What is the number of lines in the material below that include the word "breaking"? Write that number and nothing more.

**RECORDS TO PROCESS:**
________________________________________

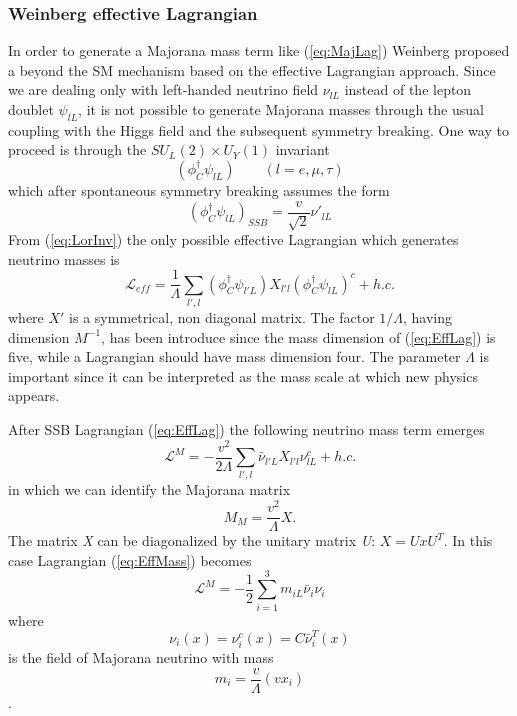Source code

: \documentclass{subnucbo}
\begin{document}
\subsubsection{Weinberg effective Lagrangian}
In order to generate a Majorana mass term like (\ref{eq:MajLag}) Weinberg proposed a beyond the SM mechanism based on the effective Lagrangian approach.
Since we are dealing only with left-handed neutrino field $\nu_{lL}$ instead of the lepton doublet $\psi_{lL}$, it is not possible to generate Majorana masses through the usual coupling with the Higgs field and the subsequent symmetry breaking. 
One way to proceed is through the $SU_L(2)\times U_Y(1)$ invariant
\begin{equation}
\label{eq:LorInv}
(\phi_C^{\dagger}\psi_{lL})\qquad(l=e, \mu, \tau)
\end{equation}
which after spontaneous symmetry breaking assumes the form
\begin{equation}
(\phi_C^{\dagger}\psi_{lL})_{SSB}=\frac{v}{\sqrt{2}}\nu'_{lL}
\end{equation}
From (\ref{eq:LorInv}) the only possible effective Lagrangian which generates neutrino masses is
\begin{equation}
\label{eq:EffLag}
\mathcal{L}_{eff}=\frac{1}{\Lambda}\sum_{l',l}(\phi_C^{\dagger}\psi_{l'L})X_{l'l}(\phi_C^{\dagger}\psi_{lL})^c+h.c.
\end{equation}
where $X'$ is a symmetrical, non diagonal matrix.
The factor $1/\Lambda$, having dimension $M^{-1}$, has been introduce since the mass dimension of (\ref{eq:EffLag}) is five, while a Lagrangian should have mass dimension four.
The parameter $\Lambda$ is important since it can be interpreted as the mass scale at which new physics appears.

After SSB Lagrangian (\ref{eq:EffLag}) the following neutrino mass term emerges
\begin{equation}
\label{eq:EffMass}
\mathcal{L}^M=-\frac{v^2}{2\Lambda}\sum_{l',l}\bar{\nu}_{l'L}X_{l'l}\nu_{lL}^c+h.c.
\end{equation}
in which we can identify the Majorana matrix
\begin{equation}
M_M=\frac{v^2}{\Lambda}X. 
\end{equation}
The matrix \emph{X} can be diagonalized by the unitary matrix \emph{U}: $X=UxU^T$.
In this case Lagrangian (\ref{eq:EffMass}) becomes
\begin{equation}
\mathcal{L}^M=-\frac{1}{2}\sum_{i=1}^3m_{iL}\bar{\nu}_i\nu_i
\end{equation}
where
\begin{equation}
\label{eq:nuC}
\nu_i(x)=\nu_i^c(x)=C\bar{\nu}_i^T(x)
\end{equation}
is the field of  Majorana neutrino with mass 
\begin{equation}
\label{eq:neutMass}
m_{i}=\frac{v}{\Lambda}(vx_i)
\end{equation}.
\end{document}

________________________________________

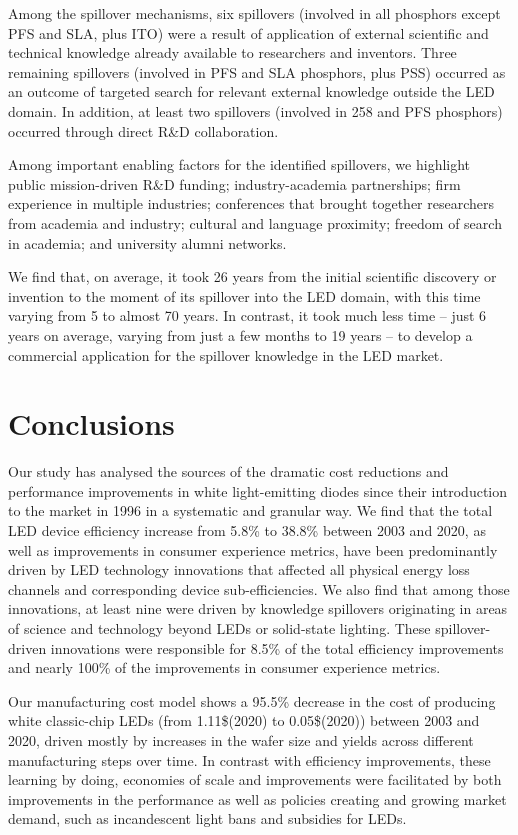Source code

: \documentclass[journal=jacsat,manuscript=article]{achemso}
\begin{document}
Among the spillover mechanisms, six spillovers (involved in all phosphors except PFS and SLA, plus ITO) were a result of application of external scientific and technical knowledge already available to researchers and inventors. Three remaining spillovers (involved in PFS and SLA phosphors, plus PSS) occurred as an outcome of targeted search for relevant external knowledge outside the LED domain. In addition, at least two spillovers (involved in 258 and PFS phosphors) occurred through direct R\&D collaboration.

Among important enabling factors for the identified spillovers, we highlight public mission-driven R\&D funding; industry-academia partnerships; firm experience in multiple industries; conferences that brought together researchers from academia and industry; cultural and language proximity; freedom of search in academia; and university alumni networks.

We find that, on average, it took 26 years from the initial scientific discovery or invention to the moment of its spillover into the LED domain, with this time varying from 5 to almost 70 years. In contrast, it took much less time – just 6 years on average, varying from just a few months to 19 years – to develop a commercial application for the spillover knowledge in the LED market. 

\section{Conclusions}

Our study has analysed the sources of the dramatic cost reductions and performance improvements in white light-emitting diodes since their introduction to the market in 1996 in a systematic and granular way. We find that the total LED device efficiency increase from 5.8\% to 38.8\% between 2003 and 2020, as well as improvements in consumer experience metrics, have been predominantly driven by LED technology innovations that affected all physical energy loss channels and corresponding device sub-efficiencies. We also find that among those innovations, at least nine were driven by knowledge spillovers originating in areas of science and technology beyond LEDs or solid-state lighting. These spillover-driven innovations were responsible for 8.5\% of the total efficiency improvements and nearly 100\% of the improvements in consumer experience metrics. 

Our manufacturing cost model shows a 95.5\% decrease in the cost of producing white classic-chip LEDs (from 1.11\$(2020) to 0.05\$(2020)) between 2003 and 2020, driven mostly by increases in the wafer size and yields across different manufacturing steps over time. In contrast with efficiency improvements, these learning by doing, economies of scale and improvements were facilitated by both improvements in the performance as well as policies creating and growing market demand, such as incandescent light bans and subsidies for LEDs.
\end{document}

________________________________________

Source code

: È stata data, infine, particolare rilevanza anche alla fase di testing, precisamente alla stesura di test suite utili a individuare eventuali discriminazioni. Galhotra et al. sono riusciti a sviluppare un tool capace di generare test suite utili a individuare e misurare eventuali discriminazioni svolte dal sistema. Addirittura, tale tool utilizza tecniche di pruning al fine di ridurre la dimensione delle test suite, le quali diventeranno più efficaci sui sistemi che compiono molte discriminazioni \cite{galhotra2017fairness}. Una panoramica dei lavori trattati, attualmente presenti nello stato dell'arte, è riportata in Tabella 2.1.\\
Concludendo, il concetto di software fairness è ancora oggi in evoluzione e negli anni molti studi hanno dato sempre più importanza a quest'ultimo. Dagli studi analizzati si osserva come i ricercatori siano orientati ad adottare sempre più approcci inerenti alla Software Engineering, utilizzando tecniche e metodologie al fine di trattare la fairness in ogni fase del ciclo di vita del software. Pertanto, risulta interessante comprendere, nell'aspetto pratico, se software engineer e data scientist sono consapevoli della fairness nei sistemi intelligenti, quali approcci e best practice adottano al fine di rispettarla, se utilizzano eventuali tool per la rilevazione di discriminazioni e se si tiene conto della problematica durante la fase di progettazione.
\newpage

________________________________________

**SOLUTION BELOW:**
2